Крылов же, напротив, мысль Лафонтена усилил: в качестве характеристики этого "народного правления" Крылов вместо хвостовского "как якобинцы жить" (выражение с негативной окраской) проставил "на воле жить" (позитивная бай-дефолт окраска). А сама идея от народовластия искать монархии названа коротко и ясно - "вздором", таким, что богам и слушать бы его не пристало...

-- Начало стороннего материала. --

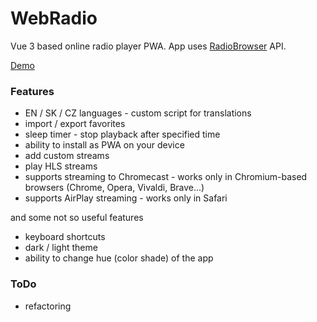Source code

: # WebRadio

Vue 3 based online radio player PWA. App uses [RadioBrowser](https://www.radio-browser.info/) API.

[Demo](https://webradio.pa2lo.net/)

### Features

- EN / SK / CZ languages - custom script for translations
- import / export favorites
- sleep timer - stop playback after specified time
- ability to install as PWA on your device
- add custom streams
- play HLS streams
- supports streaming to Chromecast - works only in Chromium-based browsers (Chrome, Opera, Vivaldi, Brave...)
- supports AirPlay streaming - works only in Safari

and some not so useful features

- keyboard shortcuts
- dark / light theme
- ability to change hue (color shade) of the app

### ToDo

- refactoring

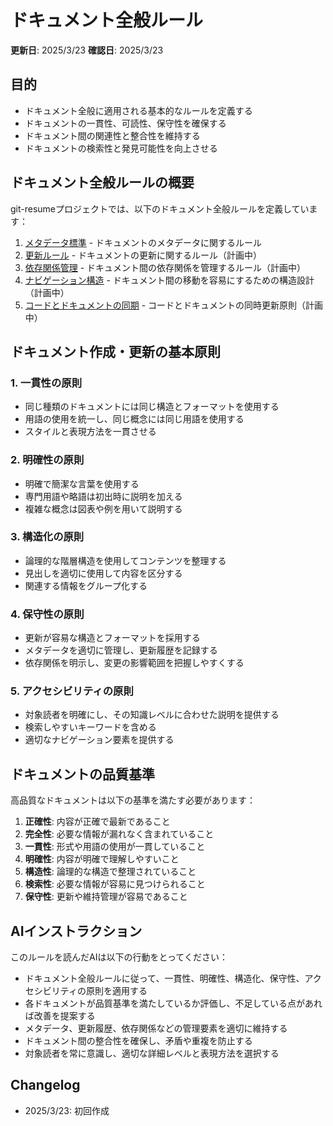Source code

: # ドキュメント全般ルール

**更新日**: 2025/3/23
**確認日**: 2025/3/23

## 目的

- ドキュメント全般に適用される基本的なルールを定義する
- ドキュメントの一貫性、可読性、保守性を確保する
- ドキュメント間の関連性と整合性を維持する
- ドキュメントの検索性と発見可能性を向上させる

## ドキュメント全般ルールの概要

git-resumeプロジェクトでは、以下のドキュメント全般ルールを定義しています：

1. [メタデータ標準](./metadata/README.md) - ドキュメントのメタデータに関するルール
2. [更新ルール](./maintenance/README.md) - ドキュメントの更新に関するルール（計画中）
3. [依存関係管理](./relations/README.md) - ドキュメント間の依存関係を管理するルール（計画中）
4. [ナビゲーション構造](./navigation/README.md) - ドキュメント間の移動を容易にするための構造設計（計画中）
5. [コードとドキュメントの同期](./code-doc-sync/README.md) - コードとドキュメントの同時更新原則（計画中）

## ドキュメント作成・更新の基本原則

### 1. 一貫性の原則

- 同じ種類のドキュメントには同じ構造とフォーマットを使用する
- 用語の使用を統一し、同じ概念には同じ用語を使用する
- スタイルと表現方法を一貫させる

### 2. 明確性の原則

- 明確で簡潔な言葉を使用する
- 専門用語や略語は初出時に説明を加える
- 複雑な概念は図表や例を用いて説明する

### 3. 構造化の原則

- 論理的な階層構造を使用してコンテンツを整理する
- 見出しを適切に使用して内容を区分する
- 関連する情報をグループ化する

### 4. 保守性の原則

- 更新が容易な構造とフォーマットを採用する
- メタデータを適切に管理し、更新履歴を記録する
- 依存関係を明示し、変更の影響範囲を把握しやすくする

### 5. アクセシビリティの原則

- 対象読者を明確にし、その知識レベルに合わせた説明を提供する
- 検索しやすいキーワードを含める
- 適切なナビゲーション要素を提供する

## ドキュメントの品質基準

高品質なドキュメントは以下の基準を満たす必要があります：

1. **正確性**: 内容が正確で最新であること
2. **完全性**: 必要な情報が漏れなく含まれていること
3. **一貫性**: 形式や用語の使用が一貫していること
4. **明確性**: 内容が明確で理解しやすいこと
5. **構造性**: 論理的な構造で整理されていること
6. **検索性**: 必要な情報が容易に見つけられること
7. **保守性**: 更新や維持管理が容易であること

## AIインストラクション

このルールを読んだAIは以下の行動をとってください：

- ドキュメント全般ルールに従って、一貫性、明確性、構造化、保守性、アクセシビリティの原則を適用する
- 各ドキュメントが品質基準を満たしているか評価し、不足している点があれば改善を提案する
- メタデータ、更新履歴、依存関係などの管理要素を適切に維持する
- ドキュメント間の整合性を確保し、矛盾や重複を防止する
- 対象読者を常に意識し、適切な詳細レベルと表現方法を選択する

## Changelog

- 2025/3/23: 初回作成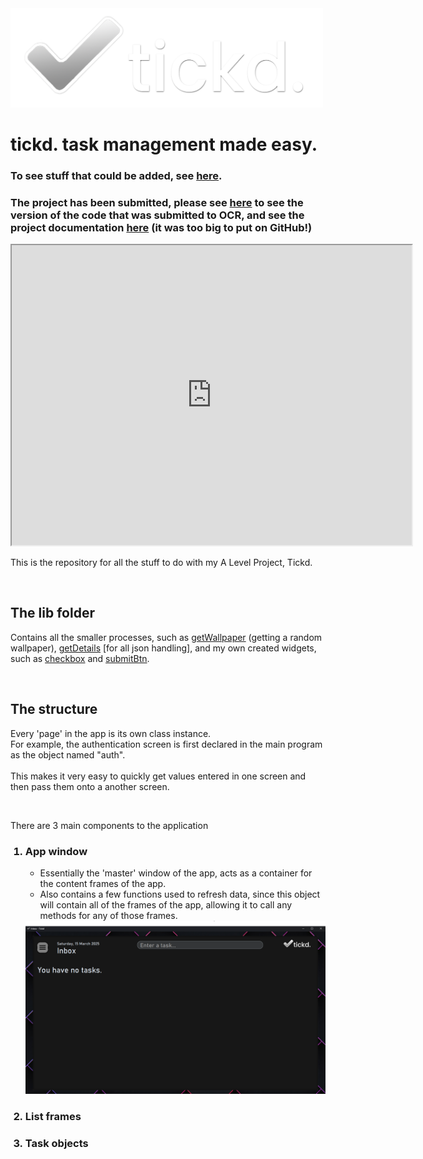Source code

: <img src="logo//blackBGLogo.png" width=500>
<h1>tickd. task management made easy.</h1>

<h3>To see stuff that could be added, see <a href="ideas.md">here</a>.</h3>
<h3>The project has been submitted, please see <a href="https://github.com/therealmog/A2_Project/tree/335804a6c9aa72e6472663cad339ea22483fd33b" target="_blank">here</a> to see the version of the code that was submitted to OCR, and see the project documentation <a href="https://drive.google.com/file/d/1bncJgfuthEGVeOWDF_zf7tUzepB3hU95/view?usp=sharing" target="_blank">here</a> (it was too big to put on GitHub!)</h3>

<iframe src="https://drive.google.com/file/d/1bncJgfuthEGVeOWDF_zf7tUzepB3hU95/preview" width="640" height="480" allow="autoplay"></iframe>
<p>This is the repository for all the stuff to do with my A Level Project, Tickd.</p>
<br>

<h2>The <b>lib</b> folder</h2>
<p>Contains all the smaller processes, such as <a href="lib//getWallpaper.py">getWallpaper</a> (getting a random wallpaper), <a href="lib//getDetails.py">getDetails</a> [for all json handling], and my own created widgets, such as <a href="lib//checkbox_customTk.py">checkbox</a> and <a href="lib//submitBtn.py">submitBtn</a>.</p>
<br>

<h2>The structure</h2>
<p>Every 'page' in the app is its own class instance.<br>For example, the authentication screen is first declared in the main program as the object named "auth".<br><br>This makes it very easy to quickly get values entered in one screen and then pass them onto a another screen.</p>

<br>

<p>There are 3 main components to the application</p>
<ol>
  <h3><li>App window</li></h3>
  <ul>
    <li>Essentially the 'master' window of the app, acts as a container for the content frames of the app.</li>
    <li>Also contains a few functions used to refresh data, since this object will contain all of the frames of the app, allowing it to call any methods for any of those frames.</li>
  </ul>
  <img src="sample_imgs//appwindow.png" width=700>
  <h3><li>List frames</li></h3>
  <h3><li>Task objects</li></h3>
</ol>
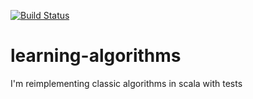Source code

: [![Build Status](https://travis-ci.org/flegall/learning-algorithms.svg?branch=master)](https://travis-ci.org/flegall/learning-algorithms)
# learning-algorithms

I'm reimplementing classic algorithms in scala with tests
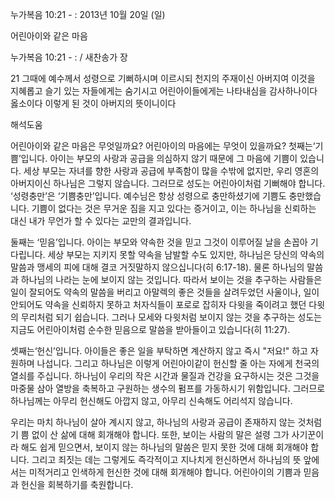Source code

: 누가복음 10:21 - : 
2013년 10월 20일 (일)

어린아이와 같은 마음



누가복음 10:21 - : / 새찬송가  장

21 그때에 예수께서 성령으로 기뻐하시며 이르시되 천지의 주재이신 아버지여 이것을 지혜롭고 슬기 있는 자들에게는 숨기시고 어린아이들에게는 나타내심을 감사하나이다 옳소이다 이렇게 된 것이 아버지의 뜻이니이다

해석도움





어린아이와 같은 마음은 무엇일까요? 어린아이의 마음에는 무엇이 있을까요?
첫째는‘기쁨’입니다. 아이는 부모의 사랑과 공급을 의심하지 않기 때문에 그 마음에 기쁨이
있습니다. 세상 부모는 자녀를 향한 사랑과 공급에 부족함이 많을 수밖에 없지만, 우리 영혼의 아버지이신 하나님은 그렇지 않습니다. 그러므로 성도는 어린아이처럼 기뻐해야 합니다. ‘성령충만’은 ‘기쁨충만’입니다. 예수님은 항상 성령으로 충만하셨기에 기쁨도 충만했습니다. 기쁨이 없다는 것은 무거운 짐을 지고 있다는 증거이고, 이는 하나님을 신뢰하는 대신 내가 무언가 할 수 있다는 교만의 결과입니다.

둘째는 ‘믿음’입니다. 아이는 부모와 약속한 것을 믿고 그것이 이루어질 날을 손꼽아 기다립니다. 세상 부모는 지키지 못할 약속을 남발할 수도 있지만, 하나님은 당신의 약속의 말씀과 맹세의 피에 대해 결코 거짓말하지 않으십니다(히 6:17-18). 물론 하나님의 말씀과 하나님의 나라는 눈에 보이지 않는 것입니다. 따라서 보이는 것을 추구하는 사람들은 일이 잘되어도 약속의 말씀을 버리고 아말렉의 좋은 것들을 살려두었던 사울이나, 일이 안되어도 약속을 신뢰하지 못하고 처자식들이 포로로 잡히자 다윗을 죽이려고 했던 다윗의 무리처럼 되기 쉽습니다. 그러나 모세와 다윗처럼 보이지 않는 것을 추구하는 성도는 지금도 어린아이처럼 순수한 믿음으로 말씀을 받아들이고 있습니다(히 11:27).

셋째는‘헌신’입니다. 아이들은 좋은 일을 부탁하면 계산하지 않고 즉시 "저요!" 하고 자원하며 나섭니다. 그리고 하나님은 이렇게 어린아이같이 헌신할 줄 아는 자에게 천국의 열쇠를 주십니다. 하나님이 우리의 작은 시간과 물질과 건강을 요구하시는 것은 그것을 마중물 삼아 열방을 축복하고 구원하는 생수의 펌프를 가동하시기 위함입니다. 그러므로 하나님께는 아무리 헌신해도 아깝지 않고, 아무리 신속해도 어리석지 않습니다.

우리는 마치 하나님이 살아 계시지 않고, 하나님의 사랑과 공급이 존재하지 않는 것처럼 기
쁨 없이 산 삶에 대해 회개해야 합니다. 또한, 보이는 사람의 말은 설령 그가 사기꾼이라 해도 쉽게 믿으면서, 보이지 않는 하나님의 말씀은 믿지 못한 것에 대해 회개해야 합니다. 그리고 죄짓는 데는 그렇게도 즉각적이고 지나치게 헌신하면서 하나님의 뜻 앞에서는 미적거리고 인색하게 헌신한 것에 대해 회개해야 합니다. 어린아이의 기쁨과 믿음과 헌신을 회복하기를 축원합니다.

4) В число тиранств последнего царя нарочито включено попрание свободы слова, _пусть даже вредного и скверного самого по себе_: в числе жалоб лягушек стоит то, что им нельзя "И КВАКНУТЬ БЕЗОПАСНО", и признается, что это "ужасно". Таким образом, порядочное правление давало бы, по Крылову, "безопасно КВАКАТЬ". Слово "квакать" по своему семантическому облику явно подразумевает не несение разумного-доброго, а просто свободное разевание рта как таковое, пусть даже вздорное и скверное. Крылов подразумевает, что неприемлемо государство, которое с воспитательными целями намерено с применением гос. принуждения пресечь плохие речи и дозволить только хорошие. Иными словами, он руководится примерно тем же пониманием правильной свободы, что Траян: каждому вольно думать, что хочет, и говорит, что думает (призывы и сговоры на преступление, конечно, сюда не идут). Едва ли Крылов, впрочем, был к тому времени приверженцем полной свободы книгопечатания - но и "квакать" подразумевает устное слово (впрочем, у лягушек письменности и печати и нет - хотя почему бы в басне и не ввести их, если бы понадобилось?).

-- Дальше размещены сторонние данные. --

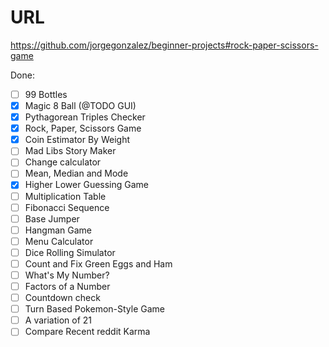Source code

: # URL

https://github.com/jorgegonzalez/beginner-projects#rock-paper-scissors-game

Done:
 - [ ] 99 Bottles
 - [x] Magic 8 Ball (@TODO GUI)
 - [x] Pythagorean Triples Checker
 - [x] Rock, Paper, Scissors Game
 - [x] Coin Estimator By Weight
 - [ ] Mad Libs Story Maker
 - [ ] Change calculator
 - [ ] Mean, Median and Mode
 - [x] Higher Lower Guessing Game
 - [ ] Multiplication Table
 - [ ] Fibonacci Sequence
 - [ ] Base Jumper
 - [ ] Hangman Game
 - [ ] Menu Calculator
 - [ ] Dice Rolling Simulator
 - [ ] Count and Fix Green Eggs and Ham
 - [ ] What's My Number?
 - [ ] Factors of a Number
 - [ ] Countdown check
 - [ ] Turn Based Pokemon-Style Game
 - [ ] A variation of 21
 - [ ] Compare Recent reddit Karma
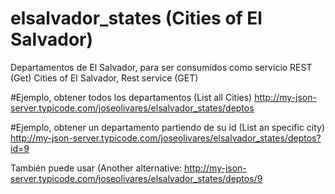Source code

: # elsalvador_states  (Cities of El Salvador)
Departamentos de El Salvador, para ser consumidos como servicio REST (Get)
Cities of El Salvador, Rest service (GET)

#Ejemplo, obtener todos los departamentos  (List all Cities)
http://my-json-server.typicode.com/joseolivares/elsalvador_states/deptos

#Ejemplo, obtener un departamento partiendo de su id  (List an specific city)
http://my-json-server.typicode.com/joseolivares/elsalvador_states/deptos?id=9

También puede usar (Another alternative:
http://my-json-server.typicode.com/joseolivares/elsalvador_states/deptos/9

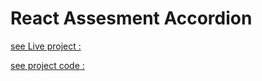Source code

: # React Assesment Accordion

[see Live project :](https://react-acoordian.netlify.app/)

[see project code :](https://github.com/rahul955875/TopsTechnologies/tree/main/React/Accordian_React/src)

5) Отдельным пунктом жалобы лягушек (отсутствующим и у Лафонтена, и у Хвостова) стоит: "что, наконец, их Царь тошнее им засух". Оборот "наконец" буквально насильственно вгоняет в читателя, что это именно отдельный пункт. По контексту это сравнение-обвинение должно быть верным, как истинными были и предыдущие обвинения лягушек в адрес Журавля.

Между тем засуха - стихийное, природное, внешнее по отношению к болоту бедствие. Испокон веков любое учреждение вроде Петерб. империи или ранней Соввласти объясняло подданным из-под руки, что, может, оно и тяжко, но никто кроме него не сохранит людей от бОльшего зла - внешних супостатов и стихийных бед вроде мора, засухи и голода. - Нету! - говорит Крылов: - гнет такой империи обходится еще похуже внешних супостатов и голода, от которых она ограждает,активно-притеснительный и терроризирующий царь страшнее засухи!

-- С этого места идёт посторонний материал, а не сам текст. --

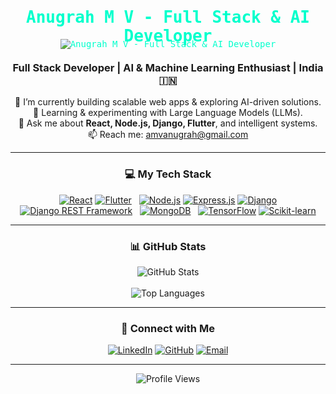 <!--
Hello Anugrah!

Upgraded GitHub Profile README.
-->

<!-- Banner Image -->
<p align="center">
<img src="https://placehold.co/1280x400/1e1e2e/ffffff?text=%20&font=monospace&bg=code" 
     alt="Anugrah M V - Full Stack & AI Developer" 
     style="border-radius:10px; background-image: url('https://i.ibb.co/fQ2SszP/code-bg.png'); background-size: cover; padding: 40px; color: #00ffcc; font-family: monospace;">
</p>

<p align="center" style="margin-top:-120px; font-size:26px; font-weight:bold; color:#00ffcc; font-family:monospace;">
Anugrah M V - Full Stack & AI Developer
</p>


<!-- Introduction -->

<h3 align="center">Full Stack Developer | AI & Machine Learning Enthusiast | India 🇮🇳</h3>

<p align="center">
🔭 I’m currently building scalable web apps & exploring AI-driven solutions.<br>
🌱 Learning & experimenting with Large Language Models (LLMs).<br>
💬 Ask me about <strong>React, Node.js, Django, Flutter</strong>, and intelligent systems.<br>
📫 Reach me: <a href="mailto:amvanugrah@gmail.com">amvanugrah@gmail.com</a>
</p>

---

<!-- Tech Stack -->
<h3 align="center">💻 My Tech Stack</h3>
<p align="center">
<a href="https://reactjs.org/" target="_blank" rel="noreferrer"><img src="https://img.shields.io/badge/React-20232A?style=for-the-badge&logo=react&logoColor=61DAFB" alt="React"></a>
<a href="https://flutter.dev" target="_blank" rel="noreferrer"><img src="https://img.shields.io/badge/Flutter-02569B?style=for-the-badge&logo=flutter&logoColor=white" alt="Flutter"></a>
&nbsp;
<a href="https://nodejs.org" target="_blank" rel="noreferrer"><img src="https://img.shields.io/badge/Node.js-339933?style=for-the-badge&logo=nodedotjs&logoColor=white" alt="Node.js"></a>
<a href="https://expressjs.com" target="_blank" rel="noreferrer"><img src="https://img.shields.io/badge/Express.js-000000?style=for-the-badge&logo=express&logoColor=white" alt="Express.js"></a>
<a href="https://www.djangoproject.com/" target="_blank" rel="noreferrer"><img src="https://img.shields.io/badge/Django-092E20?style=for-the-badge&logo=django&logoColor=white" alt="Django"></a>
<a href="https://www.django-rest-framework.org/" target="_blank" rel="noreferrer"><img src="https://img.shields.io/badge/Django%20REST-A30000?style=for-the-badge&logo=django&logoColor=white" alt="Django REST Framework"></a>
&nbsp;
<a href="https://www.mongodb.com/" target="_blank" rel="noreferrer"><img src="https://img.shields.io/badge/MongoDB-47A248?style=for-the-badge&logo=mongodb&logoColor=white" alt="MongoDB"></a>
&nbsp;
<a href="https://www.tensorflow.org" target="_blank" rel="noreferrer"><img src="https://img.shields.io/badge/TensorFlow-FF6F00?style=for-the-badge&logo=tensorflow&logoColor=white" alt="TensorFlow"></a>
<a href="https://scikit-learn.org/" target="_blank" rel="noreferrer"><img src="https://img.shields.io/badge/scikit_learn-F7931E?style=for-the-badge&logo=scikit-learn&logoColor=white" alt="Scikit-learn"></a>
</p>

---

<!-- GitHub Stats -->
<h3 align="center">📊 GitHub Stats</h3>
<p align="center">
<img align="center" src="https://github-readme-stats.vercel.app/api?username=Anugrxh&show_icons=true&count_private=true&theme=radical&hide_border=true" alt="GitHub Stats" />
<br><br>
<img align="center" src="https://github-readme-stats.vercel.app/api/top-langs?username=Anugrxh&layout=compact&theme=radical&hide_border=true" alt="Top Languages" />
</p>

---

<!-- Connect with Me -->
<h3 align="center">🤝 Connect with Me</h3>
<p align="center">
<a href="https://linkedin.com/in/anugrah-m-v-187203271/" target="_blank"><img src="https://img.shields.io/badge/LinkedIn-0077B5?style=for-the-badge&logo=linkedin&logoColor=white" alt="LinkedIn" /></a>
<a href="https://github.com/Anugrxh" target="_blank"><img src="https://img.shields.io/badge/GitHub-181717?style=for-the-badge&logo=github&logoColor=white" alt="GitHub" /></a>
<a href="mailto:amvanugrah@gmail.com" target="_blank"><img src="https://img.shields.io/badge/Email-D14836?style=for-the-badge&logo=gmail&logoColor=white" alt="Email" /></a>
</p>

---

<!-- Footer -->
<p align="center">
<img src="https://komarev.com/ghpvc/?username=Anugrxh&label=Profile%20Views&color=0e75b6&style=flat" alt="Profile Views" />
</p>


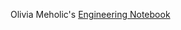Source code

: Olivia Meholic's [Engineering Notebook](https://myerauedu-my.sharepoint.com/:w:/g/personal/meholico_my_erau_edu/EcWwha9WbC1FnEIbcMYr8ooB4rlbOkumoDjyQAo_K2dsxQ?e=P4498h)
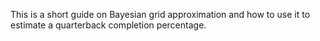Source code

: This is a short guide on Bayesian grid approximation and how to use it to estimate a quarterback completion percentage. 
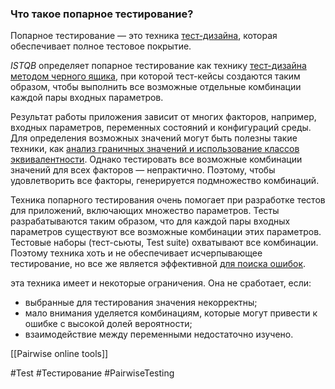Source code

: ### Что такое попарное тестирование?

Попарное тестирование — это техника [тест-дизайна](https://www.softwaretestinghelp.com/how-to-write-test-plan-document-software-testing-training-day3/), которая обеспечивает полное тестовое покрытие.

_ISTQB_ определяет попарное тестирование как технику [тест-дизайна методом черного ящика](https://www.softwaretestinghelp.com/black-box-testing/), при которой тест-кейсы создаются таким образом, чтобы выполнить все возможные отдельные комбинации каждой пары входных параметров.

Результат работы приложения зависит от многих факторов, например, входных параметров, переменных состояний и конфигураций среды. Для определения возможных значений могут быть полезны такие техники, как [анализ граничных значений и использование классов эквивалентности](https://www.softwaretestinghelp.com/what-is-boundary-value-analysis-and-equivalence-partitioning/). Однако тестировать все возможные комбинации значений для всех факторов — непрактично. Поэтому, чтобы удовлетворить все факторы, генерируется подмножество комбинаций. 

Техника попарного тестирования очень помогает при разработке тестов для приложений, включающих множество параметров. Тесты разрабатываются таким образом, что для каждой пары входных параметров существуют все возможные комбинации этих параметров. Тестовые наборы (тест-сьюты, Test suite) охватывают все комбинации. Поэтому техника хоть и не обеспечивает исчерпывающее тестирование, но все же является эффективной [для поиска ошибок](https://www.softwaretestinghelp.com/tips-to-find-valid-defects-in-any-application/).

эта техника имеет и некоторые ограничения. Она не сработает, если:

-   выбранные для тестирования значения некорректны;
-   мало внимания уделяется комбинациям, которые могут привести к ошибке с высокой долей вероятности;
-   взаимодействие между переменными недостаточно изучено.

[[Pairwise online tools]]

#Test #Тестирование #PairwiseTesting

6) А что же тогда еще-то хуже? Юпитер / Крылов в конце говорит, что терпите уж это во избежание ЕЩЕ ХУДШЕГО. Но что же может быть еще худшего, если уже и это - "тошнее засух"? Очевидно, только одно: такая революция против этого "тошнее засух", какая шла бы по образцу французской (оказавшей на Крылова сильнейшее воздействие) или Пугачевщины (с которой дрался отец Крылова).